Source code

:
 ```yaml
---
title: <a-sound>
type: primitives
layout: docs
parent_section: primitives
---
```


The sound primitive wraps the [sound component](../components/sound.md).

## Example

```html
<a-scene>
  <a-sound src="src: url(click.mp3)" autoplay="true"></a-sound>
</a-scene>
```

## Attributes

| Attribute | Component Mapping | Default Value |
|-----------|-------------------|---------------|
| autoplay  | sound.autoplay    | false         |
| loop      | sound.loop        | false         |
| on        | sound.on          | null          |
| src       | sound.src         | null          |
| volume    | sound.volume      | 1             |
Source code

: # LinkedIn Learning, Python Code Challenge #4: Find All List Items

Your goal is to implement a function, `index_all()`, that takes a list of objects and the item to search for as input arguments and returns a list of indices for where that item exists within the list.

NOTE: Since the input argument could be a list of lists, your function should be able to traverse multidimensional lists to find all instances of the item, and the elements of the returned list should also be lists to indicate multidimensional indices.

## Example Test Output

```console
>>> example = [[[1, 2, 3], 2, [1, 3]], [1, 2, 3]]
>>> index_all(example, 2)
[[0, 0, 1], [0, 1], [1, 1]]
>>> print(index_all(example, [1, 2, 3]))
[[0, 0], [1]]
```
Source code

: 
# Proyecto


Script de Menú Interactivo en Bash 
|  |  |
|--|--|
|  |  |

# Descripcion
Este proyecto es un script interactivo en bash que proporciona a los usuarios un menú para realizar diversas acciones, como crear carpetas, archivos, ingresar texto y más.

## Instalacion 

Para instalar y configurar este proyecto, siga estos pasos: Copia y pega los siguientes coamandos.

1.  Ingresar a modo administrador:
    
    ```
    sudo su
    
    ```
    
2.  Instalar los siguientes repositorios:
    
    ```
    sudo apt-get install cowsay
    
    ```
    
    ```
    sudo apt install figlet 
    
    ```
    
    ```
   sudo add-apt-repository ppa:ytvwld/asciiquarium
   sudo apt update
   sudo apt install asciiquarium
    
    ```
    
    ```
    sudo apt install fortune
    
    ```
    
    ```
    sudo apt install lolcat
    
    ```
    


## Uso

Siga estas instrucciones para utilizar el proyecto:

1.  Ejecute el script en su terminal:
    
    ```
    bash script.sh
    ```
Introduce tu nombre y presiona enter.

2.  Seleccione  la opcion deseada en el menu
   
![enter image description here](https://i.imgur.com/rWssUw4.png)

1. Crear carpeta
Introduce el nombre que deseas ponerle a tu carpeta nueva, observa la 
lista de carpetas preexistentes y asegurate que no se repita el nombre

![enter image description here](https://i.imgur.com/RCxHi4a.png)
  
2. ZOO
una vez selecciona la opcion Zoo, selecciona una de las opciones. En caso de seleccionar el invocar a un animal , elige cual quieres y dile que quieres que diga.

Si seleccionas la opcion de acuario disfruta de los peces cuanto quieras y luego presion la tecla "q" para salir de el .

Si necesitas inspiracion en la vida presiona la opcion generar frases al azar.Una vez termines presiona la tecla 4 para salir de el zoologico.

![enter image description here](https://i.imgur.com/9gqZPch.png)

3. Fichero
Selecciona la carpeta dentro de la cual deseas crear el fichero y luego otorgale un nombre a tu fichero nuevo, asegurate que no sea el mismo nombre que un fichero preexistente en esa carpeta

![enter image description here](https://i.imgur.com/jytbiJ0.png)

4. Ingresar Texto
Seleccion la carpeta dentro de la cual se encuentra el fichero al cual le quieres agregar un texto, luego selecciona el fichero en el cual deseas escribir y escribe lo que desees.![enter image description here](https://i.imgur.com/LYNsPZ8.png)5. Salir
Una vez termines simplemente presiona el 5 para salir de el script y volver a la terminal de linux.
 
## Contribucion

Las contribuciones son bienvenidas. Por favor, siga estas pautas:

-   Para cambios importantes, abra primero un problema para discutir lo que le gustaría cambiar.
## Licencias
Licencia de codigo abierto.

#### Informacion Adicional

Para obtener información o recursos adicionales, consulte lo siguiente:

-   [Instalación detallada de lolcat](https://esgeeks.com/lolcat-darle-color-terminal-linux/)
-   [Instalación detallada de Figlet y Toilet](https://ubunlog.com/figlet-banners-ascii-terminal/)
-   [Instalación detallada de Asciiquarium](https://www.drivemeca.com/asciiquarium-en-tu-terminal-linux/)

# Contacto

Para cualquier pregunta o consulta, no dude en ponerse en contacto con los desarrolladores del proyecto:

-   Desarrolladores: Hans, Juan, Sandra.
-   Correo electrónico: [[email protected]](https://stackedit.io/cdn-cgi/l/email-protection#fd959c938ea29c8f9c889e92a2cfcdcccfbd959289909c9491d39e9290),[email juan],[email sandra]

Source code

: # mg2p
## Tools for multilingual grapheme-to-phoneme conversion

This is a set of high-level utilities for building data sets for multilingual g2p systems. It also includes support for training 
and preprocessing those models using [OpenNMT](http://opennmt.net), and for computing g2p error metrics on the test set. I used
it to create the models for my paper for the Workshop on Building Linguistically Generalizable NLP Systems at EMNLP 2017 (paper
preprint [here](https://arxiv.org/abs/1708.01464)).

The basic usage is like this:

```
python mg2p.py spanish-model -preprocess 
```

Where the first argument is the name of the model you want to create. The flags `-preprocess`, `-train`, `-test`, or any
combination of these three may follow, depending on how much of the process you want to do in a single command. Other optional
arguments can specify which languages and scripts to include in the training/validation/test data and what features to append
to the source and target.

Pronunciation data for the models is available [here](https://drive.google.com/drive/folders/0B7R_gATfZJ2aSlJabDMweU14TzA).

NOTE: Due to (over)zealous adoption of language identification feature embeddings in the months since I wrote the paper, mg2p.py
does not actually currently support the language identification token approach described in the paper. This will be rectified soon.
-=-=-=-=-
Copy each line of the material where "presiona" is found.

◆ **Answer for this exercise**
Introduce tu nombre y presiona enter.
Si necesitas inspiracion en la vida presiona la opcion generar frases al azar.Una vez termines presiona la tecla 4 para salir de el zoologico.
Una vez termines simplemente presiona el 5 para salir de el script y volver a la terminal de linux.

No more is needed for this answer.